Families of deterministic finite automata (FDFA) have been introduced as a concise automaton model that characterizes ω-regular languages by processing their ultimately periodic words. FDFA are known to enjoy many good properties and can be exponentially more succinct than deterministic ω-automata with Rabin, Streett or parity acceptance. This paper addresses two main questions: (1) Are FDFA suitable for probabilistic model checking purposes? and (2) Is it possible to obtain an even more compact representation of ω-regular languages by allowing the components of an FDFA to be unambiguous instead of deterministic? Question (1) is answered in the affirmative by presenting the first polynomial-time algorithm for computing the probability that a discrete-time Markov chain satisfies an ω-regular property represented as an FDFA. Question (2) is motivated by the fact that unambiguous finite automata may require exponentially fewer states than deterministic ones.

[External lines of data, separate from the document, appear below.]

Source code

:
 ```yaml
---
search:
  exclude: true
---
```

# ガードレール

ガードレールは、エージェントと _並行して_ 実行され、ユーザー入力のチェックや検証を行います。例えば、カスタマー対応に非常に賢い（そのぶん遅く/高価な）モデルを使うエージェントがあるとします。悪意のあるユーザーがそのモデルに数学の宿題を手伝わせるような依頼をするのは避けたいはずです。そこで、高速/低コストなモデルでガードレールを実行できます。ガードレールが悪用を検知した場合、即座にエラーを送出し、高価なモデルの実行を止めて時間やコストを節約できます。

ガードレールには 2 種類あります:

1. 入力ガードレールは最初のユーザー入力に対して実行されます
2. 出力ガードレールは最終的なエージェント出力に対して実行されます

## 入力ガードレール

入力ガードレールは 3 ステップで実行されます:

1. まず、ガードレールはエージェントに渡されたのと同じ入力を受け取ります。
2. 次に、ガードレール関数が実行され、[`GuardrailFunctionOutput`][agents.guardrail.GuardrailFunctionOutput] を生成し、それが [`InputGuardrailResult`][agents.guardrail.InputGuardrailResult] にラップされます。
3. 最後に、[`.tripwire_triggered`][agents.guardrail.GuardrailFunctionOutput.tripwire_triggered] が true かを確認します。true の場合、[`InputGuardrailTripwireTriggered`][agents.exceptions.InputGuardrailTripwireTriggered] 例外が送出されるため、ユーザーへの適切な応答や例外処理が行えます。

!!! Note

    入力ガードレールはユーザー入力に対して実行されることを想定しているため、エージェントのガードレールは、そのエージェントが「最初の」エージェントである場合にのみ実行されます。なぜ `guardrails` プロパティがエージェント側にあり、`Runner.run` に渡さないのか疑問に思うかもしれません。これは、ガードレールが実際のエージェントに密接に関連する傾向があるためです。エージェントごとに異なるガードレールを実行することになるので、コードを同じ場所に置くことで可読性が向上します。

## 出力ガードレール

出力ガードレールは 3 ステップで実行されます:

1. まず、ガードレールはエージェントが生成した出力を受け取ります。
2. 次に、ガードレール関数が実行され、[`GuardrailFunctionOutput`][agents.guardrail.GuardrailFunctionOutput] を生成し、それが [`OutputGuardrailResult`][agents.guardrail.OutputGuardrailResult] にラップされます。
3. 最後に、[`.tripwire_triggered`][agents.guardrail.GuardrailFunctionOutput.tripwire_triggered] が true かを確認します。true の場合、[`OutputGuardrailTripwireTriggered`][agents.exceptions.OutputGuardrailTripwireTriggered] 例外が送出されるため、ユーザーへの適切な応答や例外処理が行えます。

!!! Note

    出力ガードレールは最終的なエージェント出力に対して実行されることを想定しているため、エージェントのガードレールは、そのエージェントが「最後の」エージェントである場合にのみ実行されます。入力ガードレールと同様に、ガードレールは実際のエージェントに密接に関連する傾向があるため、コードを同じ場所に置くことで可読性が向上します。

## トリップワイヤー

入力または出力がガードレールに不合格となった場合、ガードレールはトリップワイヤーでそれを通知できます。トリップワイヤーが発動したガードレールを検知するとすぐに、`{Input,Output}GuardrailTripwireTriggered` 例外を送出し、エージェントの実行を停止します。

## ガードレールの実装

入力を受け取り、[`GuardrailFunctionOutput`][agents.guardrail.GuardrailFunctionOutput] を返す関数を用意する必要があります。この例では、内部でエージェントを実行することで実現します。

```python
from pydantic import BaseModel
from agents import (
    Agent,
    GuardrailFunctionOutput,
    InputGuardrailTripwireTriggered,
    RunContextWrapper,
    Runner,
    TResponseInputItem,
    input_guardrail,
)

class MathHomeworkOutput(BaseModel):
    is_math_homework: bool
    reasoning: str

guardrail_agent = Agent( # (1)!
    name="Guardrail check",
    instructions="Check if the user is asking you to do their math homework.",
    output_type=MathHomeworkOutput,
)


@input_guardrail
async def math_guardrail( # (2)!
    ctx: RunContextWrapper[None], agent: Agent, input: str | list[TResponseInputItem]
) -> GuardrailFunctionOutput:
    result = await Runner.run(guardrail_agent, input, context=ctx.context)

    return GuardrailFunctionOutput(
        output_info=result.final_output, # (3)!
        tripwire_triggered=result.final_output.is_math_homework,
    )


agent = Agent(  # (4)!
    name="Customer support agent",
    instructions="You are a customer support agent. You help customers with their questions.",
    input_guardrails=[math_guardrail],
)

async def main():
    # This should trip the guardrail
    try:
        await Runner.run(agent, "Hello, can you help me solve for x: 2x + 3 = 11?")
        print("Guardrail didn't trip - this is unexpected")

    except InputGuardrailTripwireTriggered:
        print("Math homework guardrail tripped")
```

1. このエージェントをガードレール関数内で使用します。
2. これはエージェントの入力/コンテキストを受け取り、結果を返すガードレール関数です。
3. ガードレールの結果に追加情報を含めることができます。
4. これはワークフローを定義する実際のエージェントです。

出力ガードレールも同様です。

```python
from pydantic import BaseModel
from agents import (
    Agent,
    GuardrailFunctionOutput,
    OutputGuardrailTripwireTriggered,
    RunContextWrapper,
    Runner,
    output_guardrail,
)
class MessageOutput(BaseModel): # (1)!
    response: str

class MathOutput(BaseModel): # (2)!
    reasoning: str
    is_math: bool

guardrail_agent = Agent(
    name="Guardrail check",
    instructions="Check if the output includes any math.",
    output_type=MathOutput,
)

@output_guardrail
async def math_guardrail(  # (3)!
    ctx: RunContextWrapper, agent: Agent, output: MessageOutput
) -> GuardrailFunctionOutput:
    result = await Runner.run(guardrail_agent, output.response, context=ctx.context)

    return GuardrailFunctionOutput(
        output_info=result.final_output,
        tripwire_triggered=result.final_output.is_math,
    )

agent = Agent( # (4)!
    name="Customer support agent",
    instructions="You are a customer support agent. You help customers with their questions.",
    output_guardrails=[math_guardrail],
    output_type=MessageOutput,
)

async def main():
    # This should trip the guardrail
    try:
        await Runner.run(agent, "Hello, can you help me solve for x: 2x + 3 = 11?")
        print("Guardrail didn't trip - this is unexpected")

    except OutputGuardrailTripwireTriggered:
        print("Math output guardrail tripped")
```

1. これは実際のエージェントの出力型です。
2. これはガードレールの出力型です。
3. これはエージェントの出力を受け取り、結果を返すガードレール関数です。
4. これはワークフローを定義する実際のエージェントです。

This paper introduces a model of families of unambiguous finite automata (FUFA) that captures the class of ω-regular languages. FUFA can be exponentially more succinct than both FDFA and unambiguous Büchi automata, and there is a single-exponential translation from linear temporal logic (LTL) to FUFA. This stands in contrast to a double-exponential lower bound for the translation from LTL to FDFA. Moreover, the polynomial-time probabilistic model checking algorithm for discrete-time Markov chains against FDFA-specifications is extended to the case where the property is represented by an FUFA with a deterministic leading automaton.